Today’s Solutions: April 23, 2024

Carol Greenhouse | December 2008 issue
If you’ve fantasized about opening a bookshop, you’re not alone. But with the death of the independent bookstore in the U.S., the idea has shed some of its age-old appeal. Or maybe it’s time to look farther afield.
That’s what David Korowicz did in 2001. The Irish physicist turned environmental consultant was convinced by his brother Jonathan, a development aid worker turned journalist, to check out Kyrgyzstan on a trip through Asia. The country, a politically unstable former Soviet republic, is known on the Lonely Planet circuit for its unvarnished wealth of experience. In the market for a challenge, the elder Korowicz decided the expat community in the ­capital of Bishkek—thousands of embassy staff, development aid workers, professors and military contractors—would support a bookstore. “I knew there was little chance of making a profit,” he admits, “but I thought we might break even.”
So after finding a U.S. distributor and greasing the palms of a stream of local officials, Korowicz opened Central Asia’s only English and European language bookstore. He stocked the shop with Central Asian histories like Peter Hopkirk’s The Great Game, adventure memoirs like Paul Nazarov’s Hunted through Central Asia and 18th and 19th century travelogues describing foreigners’ encounters with the Kyrgyz people, such as the journeys of Ella Maillart and Peter Fleming.
Housed inside The Metro Pub—a former puppet theater known as The American Pub until the advent of the “war on terror”, Central Asia Books has long been one of the world’s quirkiest places to buy a book. It’s also one of few establishments resident American military personnel can visit. The understanding is lead bookseller and pub manager Richard Hipkin won’t serve the soldiers alcohol. But they can shoot pool in the ornate, high-ceilinged venue, or read The Day Lasts More Than a Hundred Years, an allegorical novel by the late Chingiz Aitmatov, Kyrgyzstan’s most famous author, till dawn.

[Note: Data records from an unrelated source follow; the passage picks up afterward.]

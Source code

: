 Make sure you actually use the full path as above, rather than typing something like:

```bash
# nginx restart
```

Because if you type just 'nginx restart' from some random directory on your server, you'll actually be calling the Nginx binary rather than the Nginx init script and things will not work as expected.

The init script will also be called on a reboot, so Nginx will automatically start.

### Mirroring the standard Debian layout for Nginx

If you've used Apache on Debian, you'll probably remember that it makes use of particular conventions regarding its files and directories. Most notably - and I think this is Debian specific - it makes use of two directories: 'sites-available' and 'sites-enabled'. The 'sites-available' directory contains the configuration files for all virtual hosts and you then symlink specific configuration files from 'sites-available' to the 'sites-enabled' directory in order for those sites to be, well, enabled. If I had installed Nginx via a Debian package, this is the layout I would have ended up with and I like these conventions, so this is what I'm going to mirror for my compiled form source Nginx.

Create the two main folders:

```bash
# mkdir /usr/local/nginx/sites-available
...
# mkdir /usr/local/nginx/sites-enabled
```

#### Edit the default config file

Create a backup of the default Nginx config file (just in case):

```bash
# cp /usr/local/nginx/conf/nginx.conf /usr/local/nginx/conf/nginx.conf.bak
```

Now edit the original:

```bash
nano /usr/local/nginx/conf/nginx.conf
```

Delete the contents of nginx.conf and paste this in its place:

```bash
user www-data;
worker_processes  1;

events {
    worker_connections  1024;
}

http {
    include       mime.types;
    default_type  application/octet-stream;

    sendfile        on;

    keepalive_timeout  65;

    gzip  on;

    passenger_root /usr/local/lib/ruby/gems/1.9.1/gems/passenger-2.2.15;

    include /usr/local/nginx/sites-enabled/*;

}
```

Unfortunately, in recent months, the selection has dwindled. These days, The ­Brothers Korowicz are off in Dublin advising the government on ecological matters (David) and drafting novels (Jonathan), and little attention is being paid to the store. So if you’re still nursing a dream to sit behind a cash register with books stacked high around you, get in touch with the folks at Central Asia Books. You just might find yourself in the pages of Ode’s next annual international book special.